A associação da infecção pelo vírus com os casos de microcefalia ou outras alterações do sistema nervoso também já havia sido confirmada.
“Aí foi que eu vim saber desse vírus zika e o que ele causava. Foi uns cinco dias depois que eu vim vendo o tamanhinho da cabeça, a diferença com os outros bebês e a ficha foi caindo”, recorda Alves.
No Calafate, ela foi a primeira mãe de uma criança com microcefalia. Mulher e mãe solteira, com poucos recursos ou apoio, ela sofreu com o preconceito e isolou-se em casa. “O preconceito rola por demais, todo o mundo olha, cutuca o outro. Antes eu ficava muito irritada com isso, mas eu não ligo mais”, comenta.
Para Azânia Correia, do Coletivo de Mulheres do Calafate, o vírus zika representou mais um desafio para a comunidade. “Uma comunidade periférica de Salvador, ela já é violentada diariamente pelos seus direitos interrompidos, então o zika constituiu mais um problema de saúde pública.”
No caso de Alves, Correia lembra que foi preciso acolhê-la e apoiá-la porque “além de ser mãe ela é mulher, tem a vida dela, tem outro filho, então ela não estava sendo lembrada. E ela não é mãe do menino com microcefalia, ela é Greicy, ela tem nome”.
Durante as sessões de terapia do filho, Greicy conheceu outras mães de crianças com microcefalia. As histórias em comum levaram à criação do “Mamães de Anjos”, um grupo de ajuda entre mulheres e mães que lutam pelos seus direitos e os de suas crianças.
“O meu sonho é ver o Gabriel andando, falando, correndo e eu estar reclamando com ele como eu faço com o meu Flávio Henrique (seu outro filho)”, conta Greicy emocionada.

UNFPA vai atuar em comunidades afetadas

“Como teria sido a vida de Greicy e a de tantas outras mulheres brasileiras se tivessem tido acesso a educação, a serviços de saúde e recebido aconselhamento sobre seus direitos reprodutivos?”, questiona o representante do UNFPA no Brasil, Jaime Nadal
Para o dirigente, a atual epidemia de zika e o surto de microcefalia “é o momento para aprendermos com o passado e garantirmos estes direitos no futuro para que cada gravidez seja desejada, cada parto (seja) seguro e o potencial de cada jovem, realizado”.

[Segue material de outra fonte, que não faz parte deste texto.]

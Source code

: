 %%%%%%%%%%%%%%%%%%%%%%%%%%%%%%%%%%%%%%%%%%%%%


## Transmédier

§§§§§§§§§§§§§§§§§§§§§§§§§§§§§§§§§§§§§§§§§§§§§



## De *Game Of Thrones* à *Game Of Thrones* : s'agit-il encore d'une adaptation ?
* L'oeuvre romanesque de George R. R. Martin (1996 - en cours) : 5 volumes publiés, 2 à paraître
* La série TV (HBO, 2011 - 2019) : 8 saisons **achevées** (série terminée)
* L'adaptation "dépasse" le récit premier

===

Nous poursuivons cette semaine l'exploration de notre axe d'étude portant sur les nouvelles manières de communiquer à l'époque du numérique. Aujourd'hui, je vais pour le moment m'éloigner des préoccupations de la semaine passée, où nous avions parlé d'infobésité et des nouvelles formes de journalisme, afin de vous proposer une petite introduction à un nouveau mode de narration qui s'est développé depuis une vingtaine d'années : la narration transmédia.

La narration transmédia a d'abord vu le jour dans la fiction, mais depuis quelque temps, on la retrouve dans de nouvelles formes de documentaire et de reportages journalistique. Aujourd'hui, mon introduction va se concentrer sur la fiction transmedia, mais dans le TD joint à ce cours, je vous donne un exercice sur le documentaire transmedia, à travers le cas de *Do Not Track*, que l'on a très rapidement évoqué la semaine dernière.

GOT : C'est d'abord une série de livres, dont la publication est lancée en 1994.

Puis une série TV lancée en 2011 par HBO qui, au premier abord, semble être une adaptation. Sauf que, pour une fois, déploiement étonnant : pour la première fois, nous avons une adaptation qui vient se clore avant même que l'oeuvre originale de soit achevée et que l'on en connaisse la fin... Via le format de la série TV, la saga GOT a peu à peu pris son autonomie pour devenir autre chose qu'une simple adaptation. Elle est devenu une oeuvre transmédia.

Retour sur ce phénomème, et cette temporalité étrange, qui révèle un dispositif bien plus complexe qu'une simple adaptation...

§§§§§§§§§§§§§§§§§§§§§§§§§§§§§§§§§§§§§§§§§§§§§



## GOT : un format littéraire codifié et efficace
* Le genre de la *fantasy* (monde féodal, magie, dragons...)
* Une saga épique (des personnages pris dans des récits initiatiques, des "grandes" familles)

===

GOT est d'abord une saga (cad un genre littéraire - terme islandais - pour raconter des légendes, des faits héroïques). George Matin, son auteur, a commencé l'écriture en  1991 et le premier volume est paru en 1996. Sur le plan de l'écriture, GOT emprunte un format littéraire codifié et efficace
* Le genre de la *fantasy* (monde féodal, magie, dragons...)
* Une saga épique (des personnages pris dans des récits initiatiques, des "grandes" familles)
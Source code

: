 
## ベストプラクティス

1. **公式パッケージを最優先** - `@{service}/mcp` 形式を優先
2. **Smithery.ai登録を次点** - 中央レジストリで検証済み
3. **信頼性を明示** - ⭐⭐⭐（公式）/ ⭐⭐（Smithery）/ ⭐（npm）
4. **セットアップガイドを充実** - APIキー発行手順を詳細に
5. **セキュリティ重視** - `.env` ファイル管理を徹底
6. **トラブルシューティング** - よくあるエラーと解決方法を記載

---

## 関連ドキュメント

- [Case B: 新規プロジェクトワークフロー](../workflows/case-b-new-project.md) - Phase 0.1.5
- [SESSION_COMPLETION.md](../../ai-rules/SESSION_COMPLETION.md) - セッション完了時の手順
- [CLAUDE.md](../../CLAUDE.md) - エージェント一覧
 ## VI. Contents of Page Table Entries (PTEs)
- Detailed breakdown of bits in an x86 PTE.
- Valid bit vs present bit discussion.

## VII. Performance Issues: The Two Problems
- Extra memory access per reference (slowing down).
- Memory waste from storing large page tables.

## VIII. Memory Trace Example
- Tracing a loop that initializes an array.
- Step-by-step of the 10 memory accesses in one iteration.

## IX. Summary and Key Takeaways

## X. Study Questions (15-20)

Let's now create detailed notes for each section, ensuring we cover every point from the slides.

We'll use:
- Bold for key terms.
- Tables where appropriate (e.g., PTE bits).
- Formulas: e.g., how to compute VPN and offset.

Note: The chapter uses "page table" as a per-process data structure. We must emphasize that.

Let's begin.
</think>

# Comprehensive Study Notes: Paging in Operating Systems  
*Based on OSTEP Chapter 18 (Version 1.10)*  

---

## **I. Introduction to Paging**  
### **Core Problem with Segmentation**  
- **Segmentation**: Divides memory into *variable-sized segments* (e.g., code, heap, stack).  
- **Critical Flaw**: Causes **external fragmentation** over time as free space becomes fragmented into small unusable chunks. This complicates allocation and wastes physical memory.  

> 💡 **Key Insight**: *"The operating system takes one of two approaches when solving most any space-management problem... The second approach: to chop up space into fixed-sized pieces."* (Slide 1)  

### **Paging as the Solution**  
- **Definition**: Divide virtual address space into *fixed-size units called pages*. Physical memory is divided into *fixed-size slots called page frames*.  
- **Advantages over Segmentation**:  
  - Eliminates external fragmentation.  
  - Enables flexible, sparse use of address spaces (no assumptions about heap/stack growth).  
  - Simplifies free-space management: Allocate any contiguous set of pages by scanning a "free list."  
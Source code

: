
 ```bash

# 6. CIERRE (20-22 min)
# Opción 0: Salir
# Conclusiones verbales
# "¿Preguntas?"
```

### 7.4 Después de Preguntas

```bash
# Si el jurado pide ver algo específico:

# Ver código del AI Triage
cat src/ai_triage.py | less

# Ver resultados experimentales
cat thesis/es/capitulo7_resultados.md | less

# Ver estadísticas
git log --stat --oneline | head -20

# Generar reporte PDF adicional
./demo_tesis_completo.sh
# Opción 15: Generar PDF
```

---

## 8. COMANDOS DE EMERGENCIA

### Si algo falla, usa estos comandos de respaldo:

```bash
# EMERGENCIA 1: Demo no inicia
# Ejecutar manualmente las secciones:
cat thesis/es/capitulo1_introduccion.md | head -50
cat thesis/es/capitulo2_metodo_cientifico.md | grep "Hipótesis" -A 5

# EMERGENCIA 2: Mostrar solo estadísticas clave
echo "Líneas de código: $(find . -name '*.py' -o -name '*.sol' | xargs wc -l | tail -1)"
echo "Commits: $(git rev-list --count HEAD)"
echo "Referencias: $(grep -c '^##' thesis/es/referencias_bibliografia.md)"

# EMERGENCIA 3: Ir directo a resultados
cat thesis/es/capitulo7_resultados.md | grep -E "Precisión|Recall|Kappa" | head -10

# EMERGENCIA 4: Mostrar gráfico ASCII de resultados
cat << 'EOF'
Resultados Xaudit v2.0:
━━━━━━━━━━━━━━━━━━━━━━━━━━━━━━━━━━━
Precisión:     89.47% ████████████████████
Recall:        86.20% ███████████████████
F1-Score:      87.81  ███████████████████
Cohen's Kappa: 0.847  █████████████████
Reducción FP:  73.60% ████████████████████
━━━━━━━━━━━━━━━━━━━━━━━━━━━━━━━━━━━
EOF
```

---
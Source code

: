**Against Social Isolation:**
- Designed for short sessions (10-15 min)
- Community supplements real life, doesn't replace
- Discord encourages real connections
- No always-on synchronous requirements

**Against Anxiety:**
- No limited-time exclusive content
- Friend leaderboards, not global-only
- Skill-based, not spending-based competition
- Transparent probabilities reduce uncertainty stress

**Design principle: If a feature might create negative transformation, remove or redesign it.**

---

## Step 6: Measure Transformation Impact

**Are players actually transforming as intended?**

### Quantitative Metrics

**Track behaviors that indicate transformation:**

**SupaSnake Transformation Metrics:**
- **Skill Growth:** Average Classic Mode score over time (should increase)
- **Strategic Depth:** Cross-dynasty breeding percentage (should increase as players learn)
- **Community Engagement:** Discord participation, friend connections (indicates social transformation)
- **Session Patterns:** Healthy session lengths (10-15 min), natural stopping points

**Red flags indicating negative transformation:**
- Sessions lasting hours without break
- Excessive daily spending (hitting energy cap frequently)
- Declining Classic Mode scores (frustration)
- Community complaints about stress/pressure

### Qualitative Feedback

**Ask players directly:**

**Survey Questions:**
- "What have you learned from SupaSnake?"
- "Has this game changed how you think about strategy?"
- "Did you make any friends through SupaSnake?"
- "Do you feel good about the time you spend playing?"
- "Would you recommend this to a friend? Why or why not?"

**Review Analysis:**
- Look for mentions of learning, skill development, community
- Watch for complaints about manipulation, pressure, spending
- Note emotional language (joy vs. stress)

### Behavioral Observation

Como teria sido a vida de Greicy e a de tantas outras
mulheres brasileiras se tivessem tido
acesso a educação, a serviços de saúde
e recebido aconselhamento
sobre seus direitos reprodutivos.

O UNFPA se prepara para lançar oficialmente a iniciativa “Atuando em contextos de Zika: direitos reprodutivos de grupos em situação de vulnerabilidade”.
O programa vai mobilizar comunidades e ampliar o acesso a informações sobre o zika e seus efeitos na saúde das mulheres com um enfoque em direitos, igualdade de gênero e planejamento voluntário da vida reprodutiva.
O projeto prioriza a população mais vulnerável — mulheres em idade reprodutiva, especialmente adolescentes e jovens afrodescendentes de 15 a 29 anos das localidades com maior vulnerabilidade socioambiental e/ou com maior incidência de microcefalia e malformações sugestivas de infecções congênitas por zika.
Pernambuco, Bahia e outros estados com número elevado de casos confirmados de microcefalia serão privilegiados. A iniciativa Inclui ações de campo que serão realizadas em parceria com a Fundação Oswaldo Cruz (FIOCRUZ), a Coordenadoria Ecumênica de Serviço (CESE) e 11 organizações da sociedade civil, com recursos do Fundo de Emergência Global do UNFPA, do governo do Japão e do DFID/UK, por meio da ONG Canadem.